There were eleven or 12 checkpoints total, something he was warned about before departing, with advice to carry multiple laminated photocopies of his national ID. Security across these checkpoints would confiscate passports and IDs as leverage for higher bribes, but if a traveler kept the original hidden and the fake at the ready, the financial and logistical hinderance would be less. He kept 11 photocopies in total.

As he watched each one after the other get handed over to security along the way, he realized this movement of people was a business for everybody. “The bribe can start in Gambia if [authorities there] see the cards,” he said.

He hid the laminated documents in the soles of his shoes.

There were times when he thought it might be easier to return to The Gambia, but there was also a lot of shame he would confront if he did. The stakes were high to make it out. This drove him to keep going.

There were multiple checkpoints across Burkina Faso, plus a number of stops to change cars. There was a woman among them that spoke the language well and negotiated with checkpoint authorities for their release in continuation of the journey. In between, he spent three days at a spot somewhere in Burkina where he slept on a mat in the open air of a compound. “It was like a hotspot,” said Matarr, referring to the colloquial name of the first-reception centers in Italy. There were more than one thousand people there by his estimate.

‘They all know,’ said Matarr, everyone is
aware of the flow of people to exploit...
 


From Burkina Faso he traveled by taxi that, again, was designed to hold seven, but took eight passengers, including himself, to Naimey, Niger. He stayed in the city for about a day before arriving in Agadez, where he stayed for one week.

Upon arrival in Agadez, locals accost migrants passing through with offers of places to stay for a fee, “They all know,” said Matarr, everyone is aware of the flow of people to exploit for business purposes.
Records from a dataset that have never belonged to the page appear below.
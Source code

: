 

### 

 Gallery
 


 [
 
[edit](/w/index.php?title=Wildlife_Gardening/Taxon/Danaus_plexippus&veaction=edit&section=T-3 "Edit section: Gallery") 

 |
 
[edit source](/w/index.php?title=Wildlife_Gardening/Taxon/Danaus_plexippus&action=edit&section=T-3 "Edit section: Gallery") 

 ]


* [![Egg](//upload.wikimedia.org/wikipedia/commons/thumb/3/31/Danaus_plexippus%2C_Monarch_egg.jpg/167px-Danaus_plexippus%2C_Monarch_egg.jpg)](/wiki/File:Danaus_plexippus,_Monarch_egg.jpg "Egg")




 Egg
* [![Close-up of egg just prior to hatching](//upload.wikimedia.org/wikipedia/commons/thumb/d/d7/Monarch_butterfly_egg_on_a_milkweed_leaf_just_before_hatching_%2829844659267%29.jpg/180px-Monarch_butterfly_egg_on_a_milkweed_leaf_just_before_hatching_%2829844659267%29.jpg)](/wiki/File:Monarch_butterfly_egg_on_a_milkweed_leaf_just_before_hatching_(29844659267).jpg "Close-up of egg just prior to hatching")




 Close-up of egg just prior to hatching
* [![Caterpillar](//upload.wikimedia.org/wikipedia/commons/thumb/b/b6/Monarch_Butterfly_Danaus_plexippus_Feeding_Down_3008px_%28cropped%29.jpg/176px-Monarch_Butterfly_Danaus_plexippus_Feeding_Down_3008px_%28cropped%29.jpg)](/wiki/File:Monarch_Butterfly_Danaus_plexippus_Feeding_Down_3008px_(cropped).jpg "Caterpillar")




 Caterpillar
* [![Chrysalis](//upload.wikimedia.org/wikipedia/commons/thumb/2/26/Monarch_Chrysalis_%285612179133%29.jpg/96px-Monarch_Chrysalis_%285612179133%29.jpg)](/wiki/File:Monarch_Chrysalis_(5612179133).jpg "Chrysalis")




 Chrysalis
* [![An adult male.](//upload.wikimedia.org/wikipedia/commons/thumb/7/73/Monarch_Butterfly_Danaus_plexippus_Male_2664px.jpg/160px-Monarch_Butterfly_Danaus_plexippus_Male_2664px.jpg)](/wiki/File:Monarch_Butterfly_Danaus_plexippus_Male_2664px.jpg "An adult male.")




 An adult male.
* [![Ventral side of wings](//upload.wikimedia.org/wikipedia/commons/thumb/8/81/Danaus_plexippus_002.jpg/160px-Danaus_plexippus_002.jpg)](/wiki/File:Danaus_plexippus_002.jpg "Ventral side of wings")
In the end, he stayed with a Gambian man who had been in Agadez for more than thirty years. He knew a lot of the traffickers. Akon was his name. He had made it to Italy years before, but when he was deported he returned to Agadez to make his business in migration.

In the city Matarr found 17 others to join the truck he would depart on across the desert. Matarr crossed the Sahara desert in the back of a pickup truck with 23 people in a journey that lasted three to three-and-a-half days. He ate garri to survive, one of the easier provisions to pick up from the market before he left. It’s a dried root vegetable that’s granulated and cooked in water, an item popular across West Africa.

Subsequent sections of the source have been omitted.